İhracat yapan birçok işletmenin, piyasada tutunamadığını ve birkaç senelik ihracatçılık hayatından sonra ihracat yapmaktan vazgeçip, sadece iç piyasaya döndükleri biliniyor.
Burada, son yıllarda yaşanılan düşük kur politikasının zorluklarını dışarıda tutuyorum.
Ayrıca, özellikle KOBİ ölçeğindeki işletmelerin, finansmana erişiminde çektikleri güçlükler de bugünkü sohbetimizin dışındadır.
Sohbetimizde sözünü etmek istediğim ana fikir, ihracata başlarken “ Ben gelmenizi bekliyorum “ diyerek, tüm ihracat süreçlerinin arkasında bekleyen hatalar zinciri.
Bunu da anonim amma gerçek olan bir örnek vererek anlatmak isterim.
Telefonumun öbür ucundaki arkadaş, bulunduğu şehirdeki işletmelere yol gösterip yardımcı olmaya çalışan birisi. İhracata çok hevesli ve hatta az ve seyrek de olsa ihracat yapan bir işletme sahibinin destek arayışını ileterek, onlara yardımcı olup olamayacağımı soruyordu.
Prensip olarak işletmeyi, ekibi, ürünü görmeden ve yüz yüze görüşme yaparak detaylı bilgi almadan evet veya hayır demediğimi bildiği için o şehire gitmek için vakit ayırabilir miyim diye soruyordu.
Takvimde anlaştık ve sabah uçağı ile gidip, akşam uçağı ile dönmek üzere seyahatimi planladım. Bu arkadaşımız ve işletme sahibi beni karşıladılar ve hemen kahvaltı sofrasına oturarak konuyu sohbete açtık.

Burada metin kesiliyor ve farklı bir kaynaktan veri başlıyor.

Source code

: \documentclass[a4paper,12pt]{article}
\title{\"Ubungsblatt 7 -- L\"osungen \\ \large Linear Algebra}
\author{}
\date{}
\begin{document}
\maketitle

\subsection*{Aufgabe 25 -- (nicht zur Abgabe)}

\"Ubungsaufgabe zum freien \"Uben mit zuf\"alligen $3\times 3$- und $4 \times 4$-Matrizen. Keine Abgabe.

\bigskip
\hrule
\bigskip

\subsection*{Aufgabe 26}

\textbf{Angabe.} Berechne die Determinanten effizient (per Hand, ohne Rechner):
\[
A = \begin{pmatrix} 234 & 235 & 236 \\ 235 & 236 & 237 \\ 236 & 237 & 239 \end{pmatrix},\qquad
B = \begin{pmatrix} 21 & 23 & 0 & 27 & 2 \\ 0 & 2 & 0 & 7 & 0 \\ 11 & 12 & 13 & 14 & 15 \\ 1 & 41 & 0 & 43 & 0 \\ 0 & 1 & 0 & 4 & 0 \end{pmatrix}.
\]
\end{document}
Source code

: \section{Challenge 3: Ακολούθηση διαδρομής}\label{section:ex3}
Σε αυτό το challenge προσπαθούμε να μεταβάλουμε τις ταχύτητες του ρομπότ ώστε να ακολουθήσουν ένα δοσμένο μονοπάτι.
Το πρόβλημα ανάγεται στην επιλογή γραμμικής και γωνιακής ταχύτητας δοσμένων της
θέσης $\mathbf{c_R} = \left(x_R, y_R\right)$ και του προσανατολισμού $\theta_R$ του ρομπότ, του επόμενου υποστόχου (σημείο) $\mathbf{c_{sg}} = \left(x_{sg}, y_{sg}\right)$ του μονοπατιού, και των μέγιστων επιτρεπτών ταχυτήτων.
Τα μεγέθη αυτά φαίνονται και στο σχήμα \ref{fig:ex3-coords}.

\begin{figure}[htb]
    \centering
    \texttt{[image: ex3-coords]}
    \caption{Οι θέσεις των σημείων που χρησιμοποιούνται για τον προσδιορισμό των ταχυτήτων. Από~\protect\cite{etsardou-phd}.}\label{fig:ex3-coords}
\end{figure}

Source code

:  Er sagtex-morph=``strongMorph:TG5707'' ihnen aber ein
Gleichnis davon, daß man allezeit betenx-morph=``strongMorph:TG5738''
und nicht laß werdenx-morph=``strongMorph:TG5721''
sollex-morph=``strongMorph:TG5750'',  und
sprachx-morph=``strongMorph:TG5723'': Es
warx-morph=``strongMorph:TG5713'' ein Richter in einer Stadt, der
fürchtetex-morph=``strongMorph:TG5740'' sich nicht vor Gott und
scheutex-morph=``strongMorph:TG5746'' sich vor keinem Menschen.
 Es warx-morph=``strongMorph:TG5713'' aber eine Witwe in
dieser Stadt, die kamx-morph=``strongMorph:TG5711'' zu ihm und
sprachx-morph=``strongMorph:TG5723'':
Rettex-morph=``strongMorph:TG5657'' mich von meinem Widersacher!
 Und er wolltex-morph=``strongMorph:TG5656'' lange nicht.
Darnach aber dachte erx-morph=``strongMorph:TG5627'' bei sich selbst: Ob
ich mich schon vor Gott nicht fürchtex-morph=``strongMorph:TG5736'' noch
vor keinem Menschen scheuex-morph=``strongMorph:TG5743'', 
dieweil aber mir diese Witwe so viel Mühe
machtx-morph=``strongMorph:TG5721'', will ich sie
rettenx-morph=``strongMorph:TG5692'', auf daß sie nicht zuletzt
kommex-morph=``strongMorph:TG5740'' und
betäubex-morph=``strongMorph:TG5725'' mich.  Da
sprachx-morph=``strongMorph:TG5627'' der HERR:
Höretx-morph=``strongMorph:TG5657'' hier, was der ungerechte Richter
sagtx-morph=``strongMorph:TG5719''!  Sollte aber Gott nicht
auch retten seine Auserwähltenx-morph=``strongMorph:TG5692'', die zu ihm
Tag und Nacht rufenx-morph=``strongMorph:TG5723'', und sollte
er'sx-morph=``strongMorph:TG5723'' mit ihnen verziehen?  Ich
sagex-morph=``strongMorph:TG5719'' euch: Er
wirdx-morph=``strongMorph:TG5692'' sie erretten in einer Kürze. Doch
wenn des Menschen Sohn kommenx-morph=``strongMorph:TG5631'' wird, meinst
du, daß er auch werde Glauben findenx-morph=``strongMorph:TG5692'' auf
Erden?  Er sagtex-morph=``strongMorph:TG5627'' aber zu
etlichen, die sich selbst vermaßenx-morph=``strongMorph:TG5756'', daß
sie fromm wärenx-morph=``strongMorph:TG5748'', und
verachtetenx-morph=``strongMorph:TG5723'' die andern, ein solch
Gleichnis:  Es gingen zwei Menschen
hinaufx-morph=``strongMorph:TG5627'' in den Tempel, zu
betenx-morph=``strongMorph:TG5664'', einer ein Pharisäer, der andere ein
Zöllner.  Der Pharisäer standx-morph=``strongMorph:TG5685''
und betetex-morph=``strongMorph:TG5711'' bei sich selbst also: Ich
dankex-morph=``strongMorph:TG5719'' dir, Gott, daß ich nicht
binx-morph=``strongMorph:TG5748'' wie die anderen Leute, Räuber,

Bu sohbet arası soru cevap söyleşisinde işletme sahibinin geçmişi, teknik ve ticari yeterlilikleri, işletmesini kurmasından bugüne kadar yaşadıklarını ve özellikle düzensiz de olsa ihracatları hakkında bilgi almaya çalıştım.
Teknik yeterlilikleri kadar, ticari potansiyeli de yüksek olan birisi olduğunu gözlemledim.
İşletmesine gittiğimizde işletme mekânı boyutunun küçüklüğü ile personel sayısının azlığı dikkatimi çekmişti. Öte yandan, imalat sahasındaki makine ekipmanın hem sayısal ve hem de çeşit olarak az olması da dikkat çekici idi.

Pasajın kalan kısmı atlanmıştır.